Friday, 20 July 2012

Mornings in Jenin

At a well attended meeting last night we shared our views on Mornings in Jenin by Susan Abulhawa. It turned out to be one of those books which provoked a good deal of interesting discussion but one on which we largely shared similar thoughts. One reason for this might perhaps be because none of us had the political or historical insights and depth of knowledge needed to challenge this most moving and beautifully crafted Palestinian story. We acknowledged that it was a one-sided account of a sustained period of devastating conflict (the story opens in 1941 in Palestine and ends, under Jewish fire, on the West Bank in 2002) but we felt that this was acceptable as it was the story of one Palestinian family's struggle, generation after generation, to survive endless political turmoil, violence and war. The portraits of the Jewish characters are more one dimensional and less powerful than the wonderful and very moving characterisation of Amal, her parents and friends.

There is a strong sense in this book of the importance of land - the family lived off the land, cultivated the land, were dispossessed of it and yearned for it throughout the book. And, in my view, the writing is at its most poignant and moving when the author describes the land and what it means to Amal's family. An early sentence illustrates this exquisitely:


In a distant time, before history marched over the hills and shattered present and future, before wind grabbed the land at one corner and shook it of its name and character, before Amal was born, a small village east of Haifa lived quietly on figs and olives, open frontiers and sunshine.

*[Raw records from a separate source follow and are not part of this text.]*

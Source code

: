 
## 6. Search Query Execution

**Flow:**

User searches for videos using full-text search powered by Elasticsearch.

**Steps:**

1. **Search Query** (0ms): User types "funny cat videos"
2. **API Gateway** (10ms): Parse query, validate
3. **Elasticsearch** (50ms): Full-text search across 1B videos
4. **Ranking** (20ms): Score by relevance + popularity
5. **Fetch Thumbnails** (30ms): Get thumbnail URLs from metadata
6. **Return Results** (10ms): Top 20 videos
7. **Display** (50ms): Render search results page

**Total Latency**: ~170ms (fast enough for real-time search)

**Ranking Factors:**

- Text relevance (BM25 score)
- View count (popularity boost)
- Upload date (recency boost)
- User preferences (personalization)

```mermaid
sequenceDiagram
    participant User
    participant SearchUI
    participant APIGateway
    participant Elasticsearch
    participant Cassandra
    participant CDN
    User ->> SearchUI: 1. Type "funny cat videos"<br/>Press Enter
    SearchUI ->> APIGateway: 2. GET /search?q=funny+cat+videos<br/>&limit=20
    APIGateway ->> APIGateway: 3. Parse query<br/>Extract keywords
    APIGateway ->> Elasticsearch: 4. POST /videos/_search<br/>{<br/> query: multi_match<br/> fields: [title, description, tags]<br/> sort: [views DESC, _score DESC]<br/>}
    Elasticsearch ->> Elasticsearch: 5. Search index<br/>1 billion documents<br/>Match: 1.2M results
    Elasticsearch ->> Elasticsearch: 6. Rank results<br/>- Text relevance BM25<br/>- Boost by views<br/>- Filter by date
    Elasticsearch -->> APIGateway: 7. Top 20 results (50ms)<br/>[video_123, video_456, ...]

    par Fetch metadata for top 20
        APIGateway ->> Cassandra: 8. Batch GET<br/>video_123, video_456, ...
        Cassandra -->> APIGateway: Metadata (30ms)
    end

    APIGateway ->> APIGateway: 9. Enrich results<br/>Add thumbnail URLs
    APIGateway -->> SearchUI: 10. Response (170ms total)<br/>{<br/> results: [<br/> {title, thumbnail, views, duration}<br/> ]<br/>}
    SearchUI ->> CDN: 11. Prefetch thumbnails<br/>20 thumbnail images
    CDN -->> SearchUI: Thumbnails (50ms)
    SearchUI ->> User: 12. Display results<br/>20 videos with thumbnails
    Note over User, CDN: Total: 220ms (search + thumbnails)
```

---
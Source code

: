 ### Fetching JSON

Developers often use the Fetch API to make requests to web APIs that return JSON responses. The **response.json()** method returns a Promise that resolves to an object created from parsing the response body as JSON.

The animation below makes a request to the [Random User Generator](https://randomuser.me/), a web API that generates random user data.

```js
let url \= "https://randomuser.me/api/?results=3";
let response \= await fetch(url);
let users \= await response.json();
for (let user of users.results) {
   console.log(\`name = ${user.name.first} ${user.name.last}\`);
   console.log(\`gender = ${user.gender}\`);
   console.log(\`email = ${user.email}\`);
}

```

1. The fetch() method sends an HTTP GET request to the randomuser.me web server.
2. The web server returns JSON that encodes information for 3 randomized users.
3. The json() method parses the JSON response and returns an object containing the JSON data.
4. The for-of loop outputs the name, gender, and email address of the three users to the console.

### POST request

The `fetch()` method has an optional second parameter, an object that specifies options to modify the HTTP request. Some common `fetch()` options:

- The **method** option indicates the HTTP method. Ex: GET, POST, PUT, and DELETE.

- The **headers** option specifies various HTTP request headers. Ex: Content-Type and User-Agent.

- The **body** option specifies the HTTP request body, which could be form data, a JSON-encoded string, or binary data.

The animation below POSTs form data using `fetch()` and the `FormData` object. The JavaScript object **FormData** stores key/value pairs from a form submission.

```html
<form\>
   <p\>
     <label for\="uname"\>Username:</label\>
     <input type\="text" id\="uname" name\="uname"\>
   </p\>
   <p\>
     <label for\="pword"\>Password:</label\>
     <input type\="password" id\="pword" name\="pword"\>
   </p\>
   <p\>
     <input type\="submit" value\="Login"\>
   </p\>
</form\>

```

It's enough to make you weep at the outset and a number of us last night confessed to tears as the story progressed. This is a book which educates you about the Palestinians and their cause, provokes you to think about the Middle East and linger longer over the news stories and which undoubtedly stays with you. As Huda (what a sage and honest character) says to Amal on her return from the US: "The roots of our grief coil so deeply into loss.....Our anger is a rage that Westerners cannot understand. Our sadness can make the stones weep." Anything I write is inadequate to explain the beauty and sadness of this book.